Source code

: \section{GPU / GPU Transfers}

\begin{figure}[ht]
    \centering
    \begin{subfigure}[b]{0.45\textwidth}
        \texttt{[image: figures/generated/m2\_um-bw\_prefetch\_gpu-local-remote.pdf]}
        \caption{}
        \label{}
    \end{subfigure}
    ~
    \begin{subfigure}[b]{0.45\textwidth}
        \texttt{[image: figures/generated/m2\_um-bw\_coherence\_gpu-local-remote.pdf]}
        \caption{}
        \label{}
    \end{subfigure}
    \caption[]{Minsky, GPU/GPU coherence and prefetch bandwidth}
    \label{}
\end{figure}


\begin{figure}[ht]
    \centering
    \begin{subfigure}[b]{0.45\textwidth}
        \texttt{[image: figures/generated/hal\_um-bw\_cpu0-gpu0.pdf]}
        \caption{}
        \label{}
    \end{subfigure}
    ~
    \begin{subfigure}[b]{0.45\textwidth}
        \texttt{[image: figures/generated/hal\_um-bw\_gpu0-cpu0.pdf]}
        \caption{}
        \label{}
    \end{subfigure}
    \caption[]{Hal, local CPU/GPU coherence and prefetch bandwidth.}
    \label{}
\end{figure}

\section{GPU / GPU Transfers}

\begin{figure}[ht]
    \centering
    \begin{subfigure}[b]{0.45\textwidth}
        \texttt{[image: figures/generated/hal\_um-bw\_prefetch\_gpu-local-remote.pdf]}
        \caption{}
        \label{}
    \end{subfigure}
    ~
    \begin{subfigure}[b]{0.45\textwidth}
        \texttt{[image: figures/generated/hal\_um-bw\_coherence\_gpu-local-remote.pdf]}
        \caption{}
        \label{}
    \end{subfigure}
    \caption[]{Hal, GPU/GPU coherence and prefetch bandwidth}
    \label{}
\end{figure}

---+---

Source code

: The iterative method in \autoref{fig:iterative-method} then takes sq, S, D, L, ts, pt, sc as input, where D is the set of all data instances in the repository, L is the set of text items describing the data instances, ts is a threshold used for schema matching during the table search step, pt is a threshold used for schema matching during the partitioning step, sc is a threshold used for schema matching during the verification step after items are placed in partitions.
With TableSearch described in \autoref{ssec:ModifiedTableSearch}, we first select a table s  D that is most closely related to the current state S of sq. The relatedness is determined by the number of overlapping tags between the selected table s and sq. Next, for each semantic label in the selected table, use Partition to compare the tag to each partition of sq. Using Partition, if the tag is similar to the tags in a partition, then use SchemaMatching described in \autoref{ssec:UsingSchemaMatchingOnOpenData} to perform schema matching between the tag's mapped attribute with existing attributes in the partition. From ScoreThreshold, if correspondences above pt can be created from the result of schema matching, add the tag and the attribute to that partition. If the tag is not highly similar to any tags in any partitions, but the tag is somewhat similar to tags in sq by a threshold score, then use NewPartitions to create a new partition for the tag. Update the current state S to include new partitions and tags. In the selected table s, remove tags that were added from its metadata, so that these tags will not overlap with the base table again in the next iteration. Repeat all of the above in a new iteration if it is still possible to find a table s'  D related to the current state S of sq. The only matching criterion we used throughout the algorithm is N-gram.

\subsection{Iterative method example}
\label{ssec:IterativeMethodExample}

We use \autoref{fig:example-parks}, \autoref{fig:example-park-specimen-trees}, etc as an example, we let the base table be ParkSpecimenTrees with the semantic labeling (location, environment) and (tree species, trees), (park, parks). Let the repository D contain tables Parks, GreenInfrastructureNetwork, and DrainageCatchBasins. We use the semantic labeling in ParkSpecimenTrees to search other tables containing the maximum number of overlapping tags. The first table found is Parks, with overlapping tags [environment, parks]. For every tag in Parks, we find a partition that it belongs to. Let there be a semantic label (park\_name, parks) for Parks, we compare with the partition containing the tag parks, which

---+---

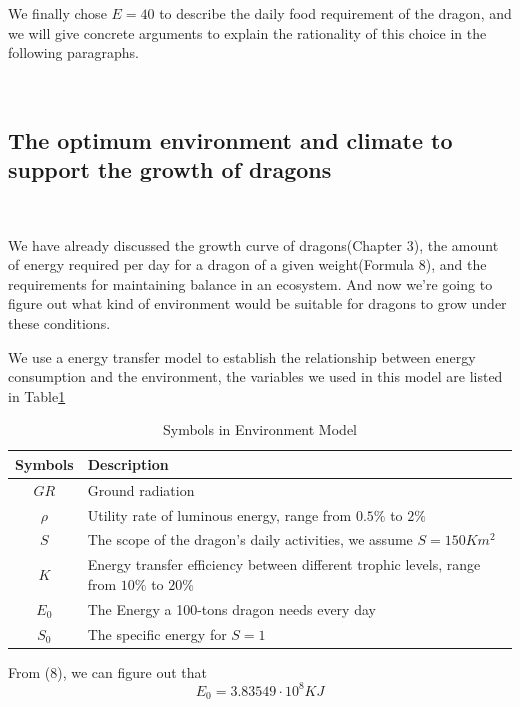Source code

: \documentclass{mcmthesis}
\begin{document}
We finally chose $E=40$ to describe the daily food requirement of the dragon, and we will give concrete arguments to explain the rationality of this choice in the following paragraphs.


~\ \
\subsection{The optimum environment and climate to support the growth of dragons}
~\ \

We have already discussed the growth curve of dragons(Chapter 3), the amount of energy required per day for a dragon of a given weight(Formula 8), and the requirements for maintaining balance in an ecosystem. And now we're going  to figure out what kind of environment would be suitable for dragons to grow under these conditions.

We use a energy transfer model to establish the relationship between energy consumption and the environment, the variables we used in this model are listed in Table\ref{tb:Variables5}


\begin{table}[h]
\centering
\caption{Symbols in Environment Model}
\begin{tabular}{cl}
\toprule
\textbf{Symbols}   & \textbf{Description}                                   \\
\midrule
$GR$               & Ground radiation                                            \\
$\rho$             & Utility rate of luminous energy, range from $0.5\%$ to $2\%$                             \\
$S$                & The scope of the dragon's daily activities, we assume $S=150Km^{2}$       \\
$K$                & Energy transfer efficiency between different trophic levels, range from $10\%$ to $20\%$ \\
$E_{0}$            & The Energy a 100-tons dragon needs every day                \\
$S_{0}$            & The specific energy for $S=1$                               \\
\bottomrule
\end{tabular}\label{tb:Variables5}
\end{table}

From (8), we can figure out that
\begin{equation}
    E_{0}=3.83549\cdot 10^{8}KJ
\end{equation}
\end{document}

---+---

» PROBLEM: Please give the number of lines in the data above where the word "every" appears, and nothing besides.

» THE ANSWER: 2